> Assigned task: Look through the records below and copy each line that includes the word "aniquilación".

> Collected data:
============================================================
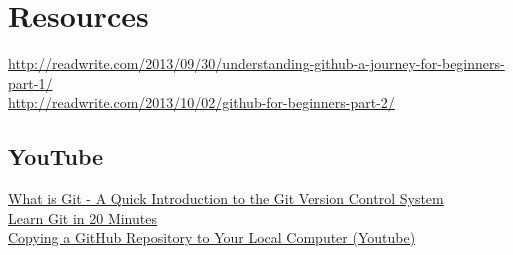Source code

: \documentclass[11pt,a4paper]{article}
\begin{document}
\section*{Resources}

\noindent
\href{http://readwrite.com/2013/09/30/understanding-github-a-journey-for-beginners-part-1/}{http://readwrite.com/2013/09/30/understanding-github-a-journey-for-beginners-part-1/}\\

\noindent
\href{http://readwrite.com/2013/10/02/github-for-beginners-part-2/}{http://readwrite.com/2013/10/02/github-for-beginners-part-2/}\\


    \subsection*{YouTube}
    \noindent
    \href{https://www.youtube.com/watch?v=OqmSzXDrJBk}{What is Git - A Quick Introduction to the Git Version Control System}\\
    
    \noindent
    \href{https://www.youtube.com/watch?v=Y9XZQO1n_7c}{Learn Git in 20 Minutes}\\
    
    \noindent
    \href{https://www.youtube.com/watch?v=O72FWNeO-xY}{Copying a GitHub Repository to Your Local Computer (Youtube)}\\
    
\end{document}
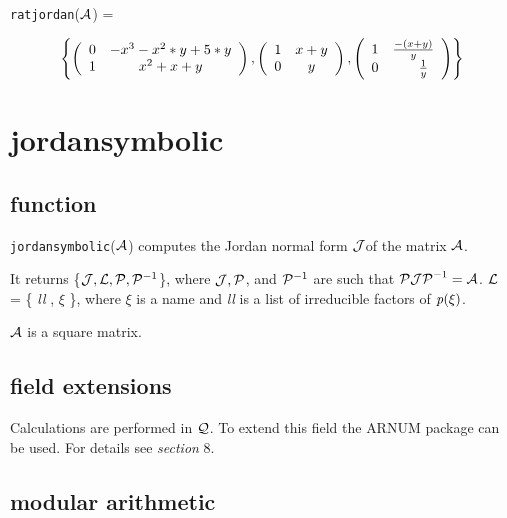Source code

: {\tt ratjordan}(${\cal A}$) =
\begin{center}
\begin{displaymath}
\left\{ \left( \begin{array}{cc} 0 & -x^3-x^2*y+5*y \\ 1 &
x^2+x+y \end{array} \right), \left( \begin{array}{cc}
1 & x+y \\ 0 & y \end{array} \right), \left( \begin{array}{cc} 1 &
\frac{-(x+y)}{y} \\ 0 & \hspace{0.2in} \frac{1}{y} \end{array} \right)
\right\}
\end{displaymath}
\end{center}


\section{jordansymbolic}

\subsection{function}

{\tt jordansymbolic}(${\cal A}$) \hspace{0in} computes the Jordan
normal form ${\cal J}$of the matrix ${\cal A}$.

It returns \{${\cal J}, {\cal L}, {\cal P}, {\cal P}^{-1}$\}, where
${\cal J}, {\cal P}$, and ${\cal P}^{-1}$ are such that ${\cal P J P}^
{-1} = {\cal A}$. ${\cal L}$ = \{ {\it ll} , $\xi$ \}, where $\xi$ is
a name and {\it ll} is a list of irreducible factors of ${\it p}(\xi)$.

${\cal A}$ is a square matrix.

\subsection{field extensions}

Calculations are performed in ${\cal Q}$. To extend this field the
{\small ARNUM} package can be used. For details see {\it section} 8.

\subsection{modular arithmetic}

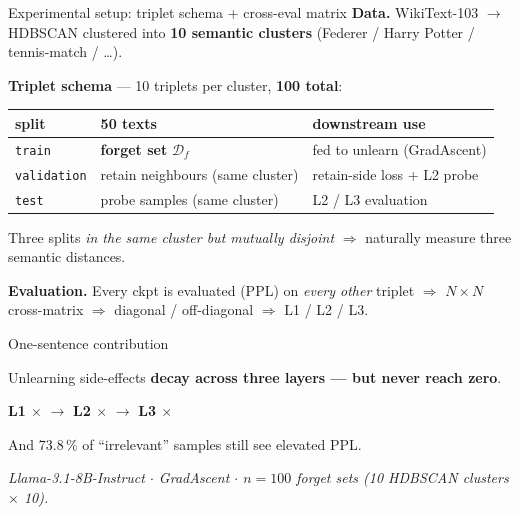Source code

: \documentclass[aspectratio=169,10pt]{beamer}
\begin{document}
\begin{frame}{Experimental setup: triplet schema + cross-eval matrix}
    \textbf{Data.} WikiText-103 $\to$ HDBSCAN clustered into \textbf{10 semantic clusters}
    \scriptsize(Federer / Harry Potter / tennis-match / \dots)\small.

    \vspace{0.4em}
    \textbf{Triplet schema} --- 10 triplets per cluster, \textbf{100 total}:
    \begin{center}
    \footnotesize
    \begin{tabular}{@{}lll@{}}
        \toprule
        split & 50 texts & downstream use \\
        \midrule
        \texttt{train}      & \textbf{forget set} $\mathcal{D}_f$   & fed to unlearn (GradAscent) \\
        \texttt{validation} & retain neighbours (same cluster)      & retain-side loss + L2 probe \\
        \texttt{test}       & probe samples (same cluster)          & L2 / L3 evaluation \\
        \bottomrule
    \end{tabular}
    \end{center}
    \small
    Three splits \emph{in the same cluster but mutually disjoint} $\Rightarrow$ naturally measure three semantic distances.

    \vspace{0.4em}
    \textbf{Evaluation.} Every ckpt is evaluated (PPL) on \emph{every other} triplet
    $\Rightarrow$ $N \!\times\! N$ cross-matrix $\Rightarrow$ diagonal / off-diagonal
    $\Rightarrow$ L1 / L2 / L3.
\end{frame}

\begin{frame}{One-sentence contribution}
    \begin{center}
        \large
        Unlearning side-effects \textbf{decay across three layers --- but never reach zero}.
    \end{center}

    \vspace{0.8em}
    \begin{center}
        \Large
        \textbf{L1 $\times$} \;$\to$\; \textbf{L2 $\times$} \;$\to$\; \textbf{L3 $\times$}
    \end{center}

    \vspace{0.8em}
    \begin{center}
        \normalsize
        And \alert{73.8\,\%} of ``irrelevant'' samples still see elevated PPL.
    \end{center}

    \vfill
    \footnotesize\itshape\centering
    Llama-3.1-8B-Instruct $\cdot$ GradAscent $\cdot$ $n=100$ forget sets (10 HDBSCAN clusters $\times$ 10).
\end{frame}
\end{document}
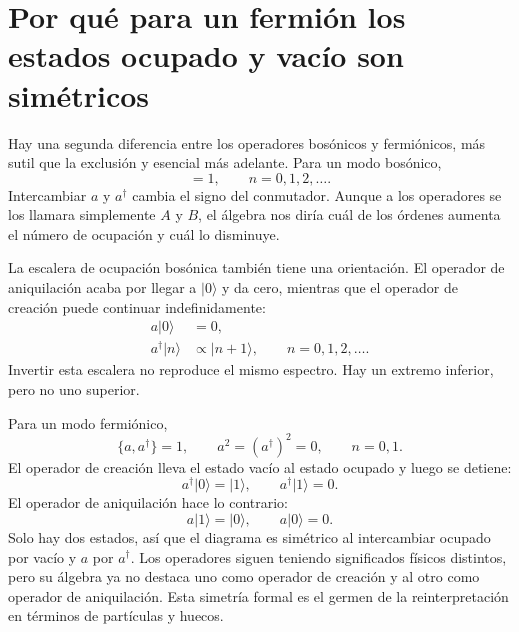 \section{Por qué para un fermión los estados ocupado y vacío son simétricos}

Hay una segunda diferencia entre los operadores bosónicos y fermiónicos, más sutil que la exclusión y esencial más adelante. Para un modo bosónico,
\begin{equation}
[a,a^\dagger]=1,
\qquad
n=0,1,2,\ldots.
\end{equation}
Intercambiar \(a\) y \(a^\dagger\) cambia el signo del conmutador. Aunque a los operadores se los llamara simplemente \(A\) y \(B\), el álgebra nos diría cuál de los órdenes aumenta el número de ocupación y cuál lo disminuye.

La escalera de ocupación bosónica también tiene una orientación. El operador de aniquilación acaba por llegar a \(\lvert0\rangle\) y da cero, mientras que el operador de creación puede continuar indefinidamente:
\begin{align}
a\lvert0\rangle&=0,\\
a^\dagger\lvert n\rangle&\propto\lvert n+1\rangle,
\qquad n=0,1,2,\ldots.
\end{align}
Invertir esta escalera no reproduce el mismo espectro. Hay un extremo inferior, pero no uno superior.

Para un modo fermiónico,
\begin{equation}
\{a,a^\dagger\}=1,
\qquad
a^2=(a^\dagger)^2=0,
\qquad
n=0,1.
\label{eq:l10-fermion-mode}
\end{equation}
El operador de creación lleva el estado vacío al estado ocupado y luego se detiene:
\begin{equation}
a^\dagger\lvert0\rangle=\lvert1\rangle,
\qquad
a^\dagger\lvert1\rangle=0.
\end{equation}
El operador de aniquilación hace lo contrario:
\begin{equation}
a\lvert1\rangle=\lvert0\rangle,
\qquad
a\lvert0\rangle=0.
\end{equation}
Solo hay dos estados, así que el diagrama es simétrico al intercambiar ocupado por vacío y \(a\) por \(a^\dagger\). Los operadores siguen teniendo significados físicos distintos, pero su álgebra ya no destaca uno como operador de creación y al otro como operador de aniquilación. Esta simetría formal es el germen de la reinterpretación en términos de partículas y huecos.

\begin{classroomqa}
\end{classroomqa}

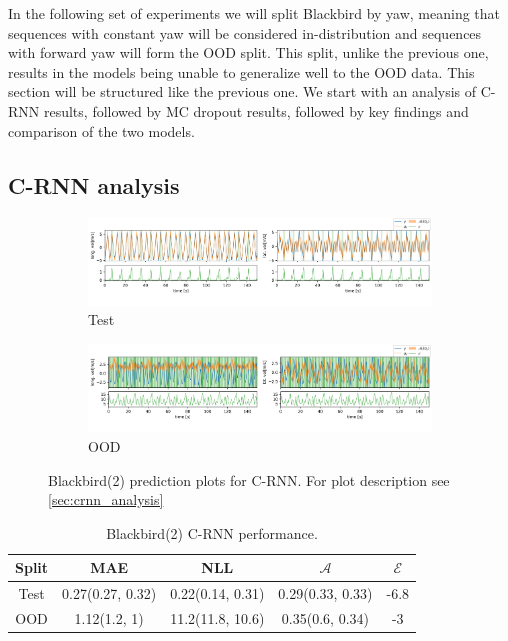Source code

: 
In the following set of experiments we will split Blackbird by yaw, meaning that sequences with constant yaw will be considered in-distribution and sequences with forward yaw will form the OOD split. This split, unlike the previous one, results in the models being unable to generalize well to the OOD data. This section will be structured like the previous one. We start with an analysis of C-RNN results, followed by MC dropout results, followed by key findings and comparison of the two models.

\subsection{C-RNN analysis}

\begin{figure}[h]
  \centering
  
  \begin{subfigure}[b]{\textwidth}
    \includegraphics[width=\textwidth]{Experiments/figs/bb2_test.png}
    \caption{Test}
  \end{subfigure}
  
  \begin{subfigure}[b]{\textwidth}
    \includegraphics[width=\textwidth]{Experiments/figs/bb2_ood.png}
    \caption{OOD}
  \end{subfigure}
  
  \caption[Blackbird(2) prediction plots for C-RNN]{Blackbird(2) prediction plots for C-RNN. For plot description see \cref{sec:crnn_analysis}}
  \label{fig:bb2_run}
\end{figure}

\begin{table}[h]
\centering
    \begin{tabular}{c  c  c   c  c }  
        \toprule
        Split & MAE & NLL & $\mathcal{A}$ & $\mathcal{E}$\\
        \midrule
        Test & 0.27(0.27, 0.32) & 0.22(0.14, 0.31) & 0.29(0.33, 0.33) &  -6.8\\
        OOD  &  1.12(1.2, 1) &  11.2(11.8, 10.6) & 0.35(0.6, 0.34)&  -3\\
        \midrule
    \end{tabular}
    \caption[Blackbird(2) C-RNN performance]{Blackbird(2) C-RNN performance.}
    \label{tbl:bb2_CRNN}
\end{table}


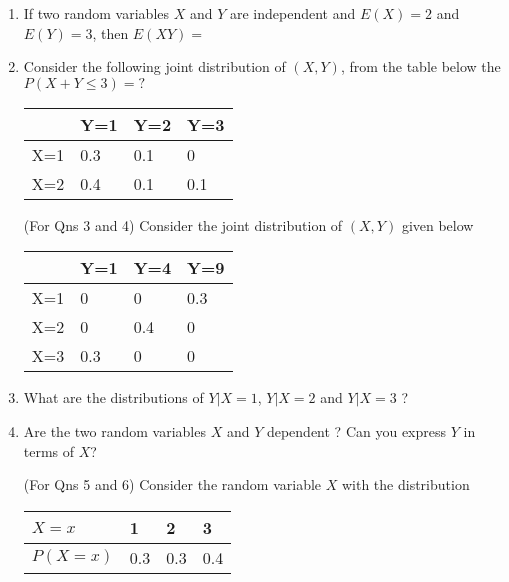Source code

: \documentclass{article}
\begin{document}
\begin{enumerate}
\item If two random variables $X$ and $Y$ are independent and $E(X)=2$ and $E(Y)=3$, then $E(XY)=$
\vspace{3cm}

\item Consider the following joint distribution of $(X,Y)$, from the table below the $P(X+Y \leq 3)=?$\\

\begin{center}
\begin{tabular}{| l | l | l | l|}
    \hline
          & Y=1 & Y=2 & Y=3 \\ \hline
     X=1 & 0.3 & 0.1 & 0 \\ \hline
     X=2 & 0.4 & 0.1 & 0.1 \\ \hline
\end{tabular}
\end{center}


\vspace{2cm}

(For Qns 3 and 4) Consider the joint distribution of $(X,Y)$ given below \\
\begin{center}
\begin{tabular}{| l | l | l | l|}
    \hline
          & Y=1 & Y=4 & Y=9 \\ \hline
     X=1 & 0 & 0 & 0.3 \\ \hline
     X=2 & 0 & 0.4 & 0 \\ \hline
     X=3 & 0.3 & 0 & 0 \\ \hline
    \end{tabular}
\end{center}

\vspace{1cm}

\item What are the distributions of $Y|X=1$, $Y|X=2$ and $Y|X=3$ ?
\newpage

\item Are the two random variables $X$ and $Y$ dependent ? Can you express $Y$ in terms of $X$?

\vspace{5cm}

(For Qns 5 and 6) Consider the random variable $X$ with the distribution

\begin{center}
\begin{tabular}{| l | l | l | l|}
    \hline
     $X=x$    & 1 & 2 & 3 \\ \hline
     $P(X=x)$ & 0.3 & 0.3 & 0.4 \\ \hline
    \end{tabular}
\end{center}



\end{enumerate}
\end{document}
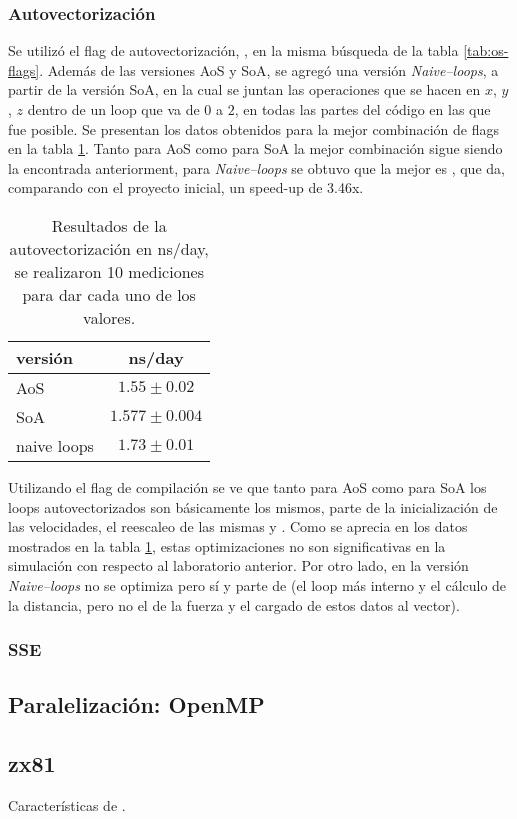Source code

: \documentclass[a4paper,spanish,12pt,twoside]{article}
\begin{document}
\subsubsection*{Autovectorización}

Se utilizó el flag de autovectorización, , en la misma búsqueda de la tabla \ref{tab:os-flags}. Además de las versiones AoS y SoA, se agregó una versión \textit{Naive--loops}, a partir de la versión SoA, en la cual se juntan las operaciones que se hacen en $x$, $y$, $z$ dentro de un loop que va de $0$ a $2$, en todas las partes del código en las que fue posible. Se presentan los datos obtenidos para la mejor combinación de flags en la tabla \ref{tab:autovec}. Tanto para AoS como para SoA la mejor combinación sigue siendo la encontrada anteriorment, para \textit{Naive--loops} se obtuvo que la mejor es , que da, comparando con el proyecto inicial, un speed-up de 3.46x.

\begin{table}[h]
	\centering
	\caption{Resultados de la autovectorización en ns/day, se realizaron 10 mediciones para dar cada uno de los valores.}
	\label{tab:autovec}
	\begin{tabular}{|l|c|}
		\hline
	    versión  	& ns/day           \\
	    \hline
		AoS         & $1.55 \pm 0.02$  \\ 
		SoA         & $1.577 \pm 0.004$  \\
		naive loops & $1.73 \pm 0.01$  \\
		\hline
	\end{tabular}
\end{table}

Utilizando el flag de compilación  se ve que tanto para AoS como para SoA los loops autovectorizados son básicamente los mismos, parte de la inicialización de las velocidades, el reescaleo de las mismas y . Como se aprecia en los datos mostrados en la tabla \ref{tab:autovec}, estas optimizaciones no son significativas en la simulación con respecto al laboratorio anterior. Por otro lado, en la versión \textit{Naive--loops} no se optimiza  pero sí  y parte de  (el loop más interno y el cálculo de la distancia, pero no el de la fuerza y el cargado de estos datos al vector).

\subsubsection*{SSE}

\subsection{Paralelización: OpenMP}

\clearpage
\pagebreak

\begin{appendices}
	\section{zx81}\label{app:zx81}
	Características de .
\end{appendices}
\end{document}
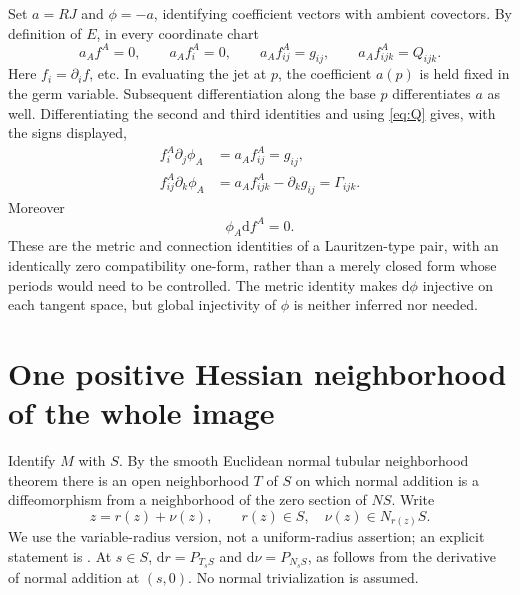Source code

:\documentclass[10pt,letterpaper]{article}
\newcommand{\dd}{\mathrm d}
\begin{document}
Set $a=RJ$ and $\phi=-a$, identifying coefficient vectors with ambient
covectors. By definition of $E$, in every coordinate chart
\begin{equation}\label{eq:jetidentities}
 a_A f^A=0,\qquad a_A f_i^A=0,\qquad
 a_A f_{ij}^A=g_{ij},\qquad a_A f_{ijk}^A=Q_{ijk}.
\end{equation}
Here $f_i=\partial_i f$, etc. In evaluating the jet at $p$, the coefficient
$a(p)$ is held fixed in the germ variable. Subsequent differentiation along
the base $p$ differentiates $a$ as well. Differentiating the second and
third identities and using \eqref{eq:Q} gives, with the signs displayed,
\begin{align}
 f_i^A\partial_j\phi_A
   &=a_A f_{ij}^A=g_{ij},\label{eq:pairmetric}\\
 f_{ij}^A\partial_k\phi_A
   &=a_A f_{ijk}^A-\partial_k g_{ij}=\Gamma_{ijk}.
   \label{eq:pairconnection}
\end{align}
Moreover
\begin{equation}\label{eq:zeroform}
 \phi_A\dd f^A=0.
\end{equation}
These are the metric and connection identities of a Lauritzen-type pair,
with an identically zero compatibility one-form, rather than a merely
closed form whose periods would need to be controlled. The metric identity
makes $\dd\phi$ injective on each tangent space, but global injectivity of
$\phi$ is neither inferred nor needed.

\section{One positive Hessian neighborhood of the whole image}

Identify $M$ with $S$. By the smooth Euclidean normal tubular neighborhood
theorem there is an open neighborhood $T$ of $S$ on which normal addition
is a diffeomorphism from a neighborhood of the zero section of $NS$.
Write
\[
 z=r(z)+\nu(z),\qquad r(z)\in S,\quad \nu(z)\in N_{r(z)}S.
\]
We use the variable-radius version, not a uniform-radius assertion; an
explicit statement is \cite[Definition~3.53 and Theorem~3.54, pp.~43--44]{Tube}.
At $s\in S$, $\dd r=P_{T_sS}$ and $\dd\nu=P_{N_sS}$, as follows from
the derivative of normal addition at $(s,0)$. No normal trivialization is
assumed.
\end{document}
============================================================
> Exercise result:
La escalera de ocupación bosónica también tiene una orientación. El operador de aniquilación acaba por llegar a \(\lvert0\rangle\) y da cero, mientras que el operador de creación puede continuar indefinidamente:
El operador de aniquilación hace lo contrario:
Solo hay dos estados, así que el diagrama es simétrico al intercambiar ocupado por vacío y \(a\) por \(a^\dagger\). Los operadores siguen teniendo significados físicos distintos, pero su álgebra ya no destaca uno como operador de creación y al otro como operador de aniquilación. Esta simetría formal es el germen de la reinterpretación en términos de partículas y huecos.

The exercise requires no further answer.